Sofia stood in the lounge, in semi-darkness, the light from another lamp burning on the table caught in her eyes, making them look ablaze.
'Eddie, what are you doing here?' she said.
In front of her, on a coffee table, was a chessboard. The pieces laid out as if a game was in full flow.
'I came by to see how you were doing.'
'How did you know I was here?'
'There was no answer at your apartment. This house is yours now, I guess,
and I thought you might be here. I saw a van outside, are you moving in?'
'I thought I'd move a few things into the house. I wanted to keep busy,' she
said.
'Is that your chessboard? Did I interrupt a game? Is someone else here?' I
asked.
'No one else is here. Yeah, this is my board. This is my sister's game. The
game we played when we were kids, and didn't get to finish.'
She reached down, moved a knight.
'And now it's over,' she said. 'I've won.'
The light seemed to move deep into her eyes, making them luminous, like a
predator caught stalking its prey in the moonlight. The frightened, meek Sofia was gone. Her sister was awaiting sentencing for Frank's murder, and Sofia was in the clear. She no longer had anything to fear. Her confidence all but glowed around her like a halo.
'You definitely won,' I said, nodding. 'You must really hate Alexandra.'
'I hated her long before she killed my father.

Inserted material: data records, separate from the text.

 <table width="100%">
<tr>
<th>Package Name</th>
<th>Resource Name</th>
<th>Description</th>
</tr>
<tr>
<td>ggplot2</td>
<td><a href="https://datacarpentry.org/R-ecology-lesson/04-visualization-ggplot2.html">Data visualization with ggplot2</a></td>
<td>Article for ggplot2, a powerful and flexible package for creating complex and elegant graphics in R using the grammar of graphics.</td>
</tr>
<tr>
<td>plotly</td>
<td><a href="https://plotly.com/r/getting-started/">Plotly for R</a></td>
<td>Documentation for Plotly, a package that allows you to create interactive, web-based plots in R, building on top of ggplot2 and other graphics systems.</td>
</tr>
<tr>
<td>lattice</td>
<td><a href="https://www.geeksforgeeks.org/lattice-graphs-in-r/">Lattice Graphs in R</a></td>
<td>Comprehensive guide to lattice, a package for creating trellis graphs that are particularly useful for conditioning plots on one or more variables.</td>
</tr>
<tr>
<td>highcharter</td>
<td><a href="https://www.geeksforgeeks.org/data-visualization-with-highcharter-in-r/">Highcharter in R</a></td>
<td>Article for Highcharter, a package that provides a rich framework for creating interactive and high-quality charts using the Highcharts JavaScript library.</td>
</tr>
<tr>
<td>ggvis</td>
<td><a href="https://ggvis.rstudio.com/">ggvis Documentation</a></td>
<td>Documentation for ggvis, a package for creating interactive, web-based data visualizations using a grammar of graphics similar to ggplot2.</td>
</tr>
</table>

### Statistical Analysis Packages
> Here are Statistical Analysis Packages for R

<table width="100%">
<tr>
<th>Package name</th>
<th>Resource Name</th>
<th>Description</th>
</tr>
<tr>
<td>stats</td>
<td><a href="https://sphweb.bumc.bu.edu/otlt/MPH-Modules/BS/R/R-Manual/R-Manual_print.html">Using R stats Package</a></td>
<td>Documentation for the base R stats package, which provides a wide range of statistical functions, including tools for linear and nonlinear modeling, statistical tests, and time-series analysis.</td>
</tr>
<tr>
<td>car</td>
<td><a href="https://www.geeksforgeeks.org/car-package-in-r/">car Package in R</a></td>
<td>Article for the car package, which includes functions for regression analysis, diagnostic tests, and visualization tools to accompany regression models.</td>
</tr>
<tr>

She took everything from me
 
when she pushed Mom down the stairs,' said Sofia. 'It was an accident. A stupid accident. She didn't mean to kill her. I wasn't angry at Alexandra for taking our mother away. It's that it happened too soon. I hated my mom. I wanted to beat Mom at chess one day. I wanted to grow up, and for my mom to know I was better than her. Better than Alexandra, too. I wanted to hurt Mom, and she took that away from me. I couldn't hurt her in death, even though I tried. Then Dad sent us away. I lost him, too. She deserves to rot for what she did.'
There was a seismic change in Sofia. She looked and held herself differently. I felt like I was really seeing her for the first time. Things were beginning to make more sense. The real reason for the hatred between her and Alexandra was clear now. When she said she'd tried to hurt her mother in death, I knew exactly what that meant. Alexandra pushed Jane at the top of the stairs, but it was Sofia who bit her after she was dead.
Sofia shook her head, as if coming out of a dream. 'Do you want some coffee?'
'Thank you, that would be great. There's been some developments and I wanted to fill you in.'
She led me to the kitchen, turned on the rest of the lights. There was a new coffee machine sitting on the counter, fresh out of the box that lay beside it. Frank never drank coffee, she told me. He preferred tea toward the end. She filled the bun flask with water, plugged in the machine, filled it with fresh grounds and set it to percolate.
'Killers always make mistakes,' I said.
'And you found one?' said Sofia, her tone even and inquisitive.
'I found two. She left a witness alive. Someone who could identify her.'
She opened a cupboard, looking for coffee mugs. There were none.
'They took all the mugs,' she said. She opened more cupboards, found
nothing.
'I guess coffee is off the menu,' I said.
'Looks like it. Sorry, what were you saying about a witness?' She came
around the small breakfast diner in the center of the kitchen, and stood just a few feet from me. She still wore a long coat and boots, even though the house felt warm.
'The guy she paid to put the drugs in Frank's food. He used to work in Jimmy's restaurant.'
'Oh my god! And what did he tell you?'
'He's talking to the cops, right now. He told me he was paid to do it.' She looked down at the tiled floor while she processed this.
'I still can't believe she did it. She's my sister,' said Sofia.